** THE PROBLEM **
The records appear below. Set down exactly each line from the one that contains "## 📚 Journals" through the last, both included.

=== SUPPLIED INFORMATION ===

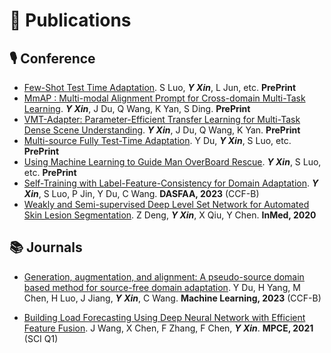 # 📝 Publications 
## 🎙 Conference
- [Few-Shot Test Time Adaptation](). S Luo, ***Y Xin***, L Jun, etc. **PrePrint**
- [MmAP : Multi-modal Alignment Prompt for Cross-domain Multi-Task Learning](). ***Y Xin***, J Du, Q Wang, K Yan, S Ding. **PrePrint**
- [VMT-Adapter: Parameter-Efficient Transfer Learning for Multi-Task Dense Scene Understanding](). ***Y Xin***, J Du, Q Wang, K Yan. **PrePrint**
- [Multi-source Fully Test-Time Adaptation](). Y Du, ***Y Xin***, S Luo, etc. **PrePrint**
- [Using Machine Learning to Guide Man OverBoard Rescue](). ***Y Xin***, S Luo, etc. **PrePrint**
- [Self-Training with Label-Feature-Consistency for Domain Adaptation](https://link.springer.com/chapter/10.1007/978-3-031-30678-5_7). ***Y Xin***, S Luo, P Jin, Y Du, C Wang. **DASFAA, 2023** (CCF-B)
- [Weakly and Semi-supervised Deep Level Set Network for Automated Skin Lesion Segmentation](https://link.springer.com/chapter/10.1007/978-981-15-5852-8_14). Z Deng, ***Y Xin***, X Qiu, Y Chen. **InMed, 2020**

## 📚 Journals
- [Generation, augmentation, and alignment: A pseudo-source domain based method for source-free domain adaptation](). Y Du, H Yang, M Chen, H Luo, J Jiang, ***Y Xin***, C Wang. **Machine Learning, 2023** (CCF-B)

- [Building Load Forecasting Using Deep Neural Network with Efficient Feature Fusion](https://ieeexplore.ieee.org/abstract/document/9319813). J Wang, X Chen, F Zhang, F Chen, ***Y Xin***. **MPCE, 2021** (SCI Q1)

===

** WRITTEN RESPONSE **
## 📚 Journals
- [Generation, augmentation, and alignment: A pseudo-source domain based method for source-free domain adaptation](). Y Du, H Yang, M Chen, H Luo, J Jiang, ***Y Xin***, C Wang. **Machine Learning, 2023** (CCF-B)

- [Building Load Forecasting Using Deep Neural Network with Efficient Feature Fusion](https://ieeexplore.ieee.org/abstract/document/9319813). J Wang, X Chen, F Zhang, F Chen, ***Y Xin***. **MPCE, 2021** (SCI Q1)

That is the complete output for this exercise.